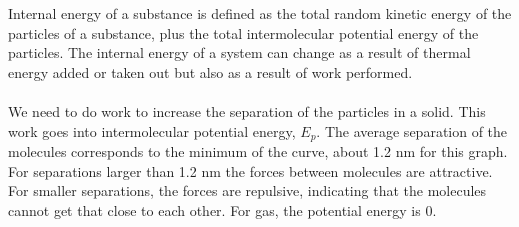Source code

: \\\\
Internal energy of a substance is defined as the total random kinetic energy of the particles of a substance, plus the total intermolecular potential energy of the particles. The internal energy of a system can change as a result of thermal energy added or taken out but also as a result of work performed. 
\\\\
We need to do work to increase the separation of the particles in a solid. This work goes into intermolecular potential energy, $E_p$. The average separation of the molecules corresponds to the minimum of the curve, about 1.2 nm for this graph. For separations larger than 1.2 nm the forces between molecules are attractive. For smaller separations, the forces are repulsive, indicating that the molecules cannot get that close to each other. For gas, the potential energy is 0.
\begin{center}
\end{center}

• EXERCISE INSTRUCTIONS:
No pictures belong in the copy; output every record exactly.

• YOUR RESPONSE:
Source code

: \\\\
Internal energy of a substance is defined as the total random kinetic energy of the particles of a substance, plus the total intermolecular potential energy of the particles. The internal energy of a system can change as a result of thermal energy added or taken out but also as a result of work performed. 
\\\\
We need to do work to increase the separation of the particles in a solid. This work goes into intermolecular potential energy, $E_p$. The average separation of the molecules corresponds to the minimum of the curve, about 1.2 nm for this graph. For separations larger than 1.2 nm the forces between molecules are attractive. For smaller separations, the forces are repulsive, indicating that the molecules cannot get that close to each other. For gas, the potential energy is 0.
\begin{center}
\end{center}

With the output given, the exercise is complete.